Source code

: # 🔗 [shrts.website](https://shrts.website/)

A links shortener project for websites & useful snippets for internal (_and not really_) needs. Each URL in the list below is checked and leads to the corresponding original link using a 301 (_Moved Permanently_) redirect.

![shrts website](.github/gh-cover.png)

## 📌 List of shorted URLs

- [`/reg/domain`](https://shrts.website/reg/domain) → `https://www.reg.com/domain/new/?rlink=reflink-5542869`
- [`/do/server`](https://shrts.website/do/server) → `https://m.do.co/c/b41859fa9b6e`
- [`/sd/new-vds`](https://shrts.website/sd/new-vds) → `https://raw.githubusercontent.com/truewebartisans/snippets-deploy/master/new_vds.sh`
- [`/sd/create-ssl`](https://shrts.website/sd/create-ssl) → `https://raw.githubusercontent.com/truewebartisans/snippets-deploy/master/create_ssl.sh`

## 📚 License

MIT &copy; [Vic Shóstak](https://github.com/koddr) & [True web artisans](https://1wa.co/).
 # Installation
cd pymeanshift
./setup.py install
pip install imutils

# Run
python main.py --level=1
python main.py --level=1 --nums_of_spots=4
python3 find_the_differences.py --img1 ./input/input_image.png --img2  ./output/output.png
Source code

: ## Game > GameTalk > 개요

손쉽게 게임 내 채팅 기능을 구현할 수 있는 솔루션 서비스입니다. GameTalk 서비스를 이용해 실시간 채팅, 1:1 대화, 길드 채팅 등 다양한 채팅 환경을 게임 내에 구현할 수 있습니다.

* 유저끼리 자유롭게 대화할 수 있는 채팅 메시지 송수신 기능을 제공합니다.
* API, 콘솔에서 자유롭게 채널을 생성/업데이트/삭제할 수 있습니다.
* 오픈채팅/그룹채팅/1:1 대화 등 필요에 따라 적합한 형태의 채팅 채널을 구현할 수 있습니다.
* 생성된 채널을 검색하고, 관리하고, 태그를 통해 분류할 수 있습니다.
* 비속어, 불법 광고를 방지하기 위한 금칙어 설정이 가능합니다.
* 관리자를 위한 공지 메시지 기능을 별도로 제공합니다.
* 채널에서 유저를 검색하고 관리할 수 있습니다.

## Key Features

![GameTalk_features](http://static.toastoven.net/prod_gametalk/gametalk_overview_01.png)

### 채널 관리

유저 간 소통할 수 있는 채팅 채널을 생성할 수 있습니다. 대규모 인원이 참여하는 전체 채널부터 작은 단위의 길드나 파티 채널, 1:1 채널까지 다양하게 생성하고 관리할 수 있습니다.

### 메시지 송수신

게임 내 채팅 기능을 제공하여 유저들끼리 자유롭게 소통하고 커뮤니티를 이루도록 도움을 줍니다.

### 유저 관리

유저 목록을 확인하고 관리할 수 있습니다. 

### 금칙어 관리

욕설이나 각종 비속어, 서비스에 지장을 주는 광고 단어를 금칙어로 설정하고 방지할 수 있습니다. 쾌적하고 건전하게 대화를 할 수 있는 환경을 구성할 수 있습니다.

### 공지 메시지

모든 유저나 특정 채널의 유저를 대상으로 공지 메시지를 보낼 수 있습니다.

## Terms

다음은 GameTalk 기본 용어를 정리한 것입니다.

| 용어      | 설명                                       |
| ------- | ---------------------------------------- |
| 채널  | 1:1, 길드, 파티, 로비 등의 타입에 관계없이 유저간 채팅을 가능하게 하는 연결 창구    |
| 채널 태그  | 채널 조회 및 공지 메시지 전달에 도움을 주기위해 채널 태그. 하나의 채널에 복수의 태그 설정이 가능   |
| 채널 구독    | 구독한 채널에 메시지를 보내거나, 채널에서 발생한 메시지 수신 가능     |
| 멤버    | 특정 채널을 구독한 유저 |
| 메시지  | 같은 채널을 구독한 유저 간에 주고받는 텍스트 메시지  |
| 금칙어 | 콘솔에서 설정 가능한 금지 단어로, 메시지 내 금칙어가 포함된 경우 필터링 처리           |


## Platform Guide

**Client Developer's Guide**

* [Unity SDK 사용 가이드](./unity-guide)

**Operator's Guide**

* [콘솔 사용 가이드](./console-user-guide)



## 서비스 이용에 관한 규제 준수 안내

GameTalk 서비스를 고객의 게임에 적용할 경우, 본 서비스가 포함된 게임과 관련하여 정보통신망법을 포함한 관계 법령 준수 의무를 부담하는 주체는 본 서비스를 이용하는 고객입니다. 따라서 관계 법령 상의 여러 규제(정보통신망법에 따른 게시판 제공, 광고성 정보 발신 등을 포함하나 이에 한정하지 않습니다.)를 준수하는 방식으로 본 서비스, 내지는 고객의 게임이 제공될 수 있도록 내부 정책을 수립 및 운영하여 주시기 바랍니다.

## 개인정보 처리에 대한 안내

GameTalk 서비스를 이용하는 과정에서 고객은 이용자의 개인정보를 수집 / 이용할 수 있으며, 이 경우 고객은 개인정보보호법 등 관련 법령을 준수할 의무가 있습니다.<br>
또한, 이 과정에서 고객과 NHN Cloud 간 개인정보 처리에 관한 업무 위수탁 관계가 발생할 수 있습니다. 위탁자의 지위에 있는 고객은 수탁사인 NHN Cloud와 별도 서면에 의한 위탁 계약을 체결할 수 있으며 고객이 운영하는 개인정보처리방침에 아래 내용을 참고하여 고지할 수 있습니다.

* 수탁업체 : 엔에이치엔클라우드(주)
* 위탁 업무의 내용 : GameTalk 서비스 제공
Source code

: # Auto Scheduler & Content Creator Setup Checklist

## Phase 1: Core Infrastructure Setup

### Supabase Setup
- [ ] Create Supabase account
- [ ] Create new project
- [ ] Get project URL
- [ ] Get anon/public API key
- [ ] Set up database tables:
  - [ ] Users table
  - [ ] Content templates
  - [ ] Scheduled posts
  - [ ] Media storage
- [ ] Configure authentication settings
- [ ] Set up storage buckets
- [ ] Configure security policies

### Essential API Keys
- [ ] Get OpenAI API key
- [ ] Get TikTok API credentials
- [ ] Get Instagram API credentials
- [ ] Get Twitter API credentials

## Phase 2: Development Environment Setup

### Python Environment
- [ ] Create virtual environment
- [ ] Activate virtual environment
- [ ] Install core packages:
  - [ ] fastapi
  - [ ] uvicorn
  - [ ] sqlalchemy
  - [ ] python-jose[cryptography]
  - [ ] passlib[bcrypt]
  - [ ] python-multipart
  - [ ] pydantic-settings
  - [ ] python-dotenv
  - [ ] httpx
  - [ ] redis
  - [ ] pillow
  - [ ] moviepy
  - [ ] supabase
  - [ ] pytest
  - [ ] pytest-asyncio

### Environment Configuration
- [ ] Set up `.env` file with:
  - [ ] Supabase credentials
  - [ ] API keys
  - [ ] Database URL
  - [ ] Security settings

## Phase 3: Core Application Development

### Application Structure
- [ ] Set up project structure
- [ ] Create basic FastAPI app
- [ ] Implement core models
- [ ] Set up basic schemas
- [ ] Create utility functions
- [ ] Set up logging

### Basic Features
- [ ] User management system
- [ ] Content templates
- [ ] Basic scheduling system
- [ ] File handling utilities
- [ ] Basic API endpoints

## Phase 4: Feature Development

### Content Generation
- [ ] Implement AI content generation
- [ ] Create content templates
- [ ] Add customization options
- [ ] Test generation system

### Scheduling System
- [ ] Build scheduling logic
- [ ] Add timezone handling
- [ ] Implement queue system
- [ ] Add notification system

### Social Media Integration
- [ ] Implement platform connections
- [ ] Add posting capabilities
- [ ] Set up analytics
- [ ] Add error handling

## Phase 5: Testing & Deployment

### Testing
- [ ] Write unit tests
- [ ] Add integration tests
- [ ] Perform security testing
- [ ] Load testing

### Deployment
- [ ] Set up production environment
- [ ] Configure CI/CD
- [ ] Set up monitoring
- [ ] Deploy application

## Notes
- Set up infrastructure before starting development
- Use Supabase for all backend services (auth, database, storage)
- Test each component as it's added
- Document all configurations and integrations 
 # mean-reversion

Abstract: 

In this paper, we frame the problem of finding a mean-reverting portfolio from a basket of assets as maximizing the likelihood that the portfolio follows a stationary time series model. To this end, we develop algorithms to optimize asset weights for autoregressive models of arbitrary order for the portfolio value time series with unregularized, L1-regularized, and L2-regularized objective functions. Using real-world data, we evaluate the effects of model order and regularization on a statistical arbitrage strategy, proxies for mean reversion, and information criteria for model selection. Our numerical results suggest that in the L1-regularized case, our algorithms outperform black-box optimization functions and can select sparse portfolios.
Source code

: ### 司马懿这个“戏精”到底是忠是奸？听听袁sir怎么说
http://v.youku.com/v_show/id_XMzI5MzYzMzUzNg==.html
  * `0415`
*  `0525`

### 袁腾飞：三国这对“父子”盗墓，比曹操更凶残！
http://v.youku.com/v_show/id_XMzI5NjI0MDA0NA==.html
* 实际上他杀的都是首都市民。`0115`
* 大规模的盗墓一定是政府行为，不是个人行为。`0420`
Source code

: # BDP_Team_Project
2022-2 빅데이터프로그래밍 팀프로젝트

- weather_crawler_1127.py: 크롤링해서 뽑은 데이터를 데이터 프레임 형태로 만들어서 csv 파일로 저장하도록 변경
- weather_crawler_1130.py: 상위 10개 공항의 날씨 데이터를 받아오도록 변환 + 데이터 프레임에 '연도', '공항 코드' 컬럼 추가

***

- Your goal: In the listing above, locate the line containing "수탁업체 : 엔에이치엔클라우드(주)" and the line containing "- [ ] Test generation system". Transcribe those two lines and everything between them, exactly as written.

- Your response:
* 수탁업체 : 엔에이치엔클라우드(주)
* 위탁 업무의 내용 : GameTalk 서비스 제공
Source code

: # Auto Scheduler & Content Creator Setup Checklist

## Phase 1: Core Infrastructure Setup

### Supabase Setup
- [ ] Create Supabase account
- [ ] Create new project
- [ ] Get project URL
- [ ] Get anon/public API key
- [ ] Set up database tables:
  - [ ] Users table
  - [ ] Content templates
  - [ ] Scheduled posts
  - [ ] Media storage
- [ ] Configure authentication settings
- [ ] Set up storage buckets
- [ ] Configure security policies

### Essential API Keys
- [ ] Get OpenAI API key
- [ ] Get TikTok API credentials
- [ ] Get Instagram API credentials
- [ ] Get Twitter API credentials

## Phase 2: Development Environment Setup

### Python Environment
- [ ] Create virtual environment
- [ ] Activate virtual environment
- [ ] Install core packages:
  - [ ] fastapi
  - [ ] uvicorn
  - [ ] sqlalchemy
  - [ ] python-jose[cryptography]
  - [ ] passlib[bcrypt]
  - [ ] python-multipart
  - [ ] pydantic-settings
  - [ ] python-dotenv
  - [ ] httpx
  - [ ] redis
  - [ ] pillow
  - [ ] moviepy
  - [ ] supabase
  - [ ] pytest
  - [ ] pytest-asyncio

### Environment Configuration
- [ ] Set up `.env` file with:
  - [ ] Supabase credentials
  - [ ] API keys
  - [ ] Database URL
  - [ ] Security settings

## Phase 3: Core Application Development

### Application Structure
- [ ] Set up project structure
- [ ] Create basic FastAPI app
- [ ] Implement core models
- [ ] Set up basic schemas
- [ ] Create utility functions
- [ ] Set up logging

### Basic Features
- [ ] User management system
- [ ] Content templates
- [ ] Basic scheduling system
- [ ] File handling utilities
- [ ] Basic API endpoints

## Phase 4: Feature Development

### Content Generation
- [ ] Implement AI content generation
- [ ] Create content templates
- [ ] Add customization options
- [ ] Test generation system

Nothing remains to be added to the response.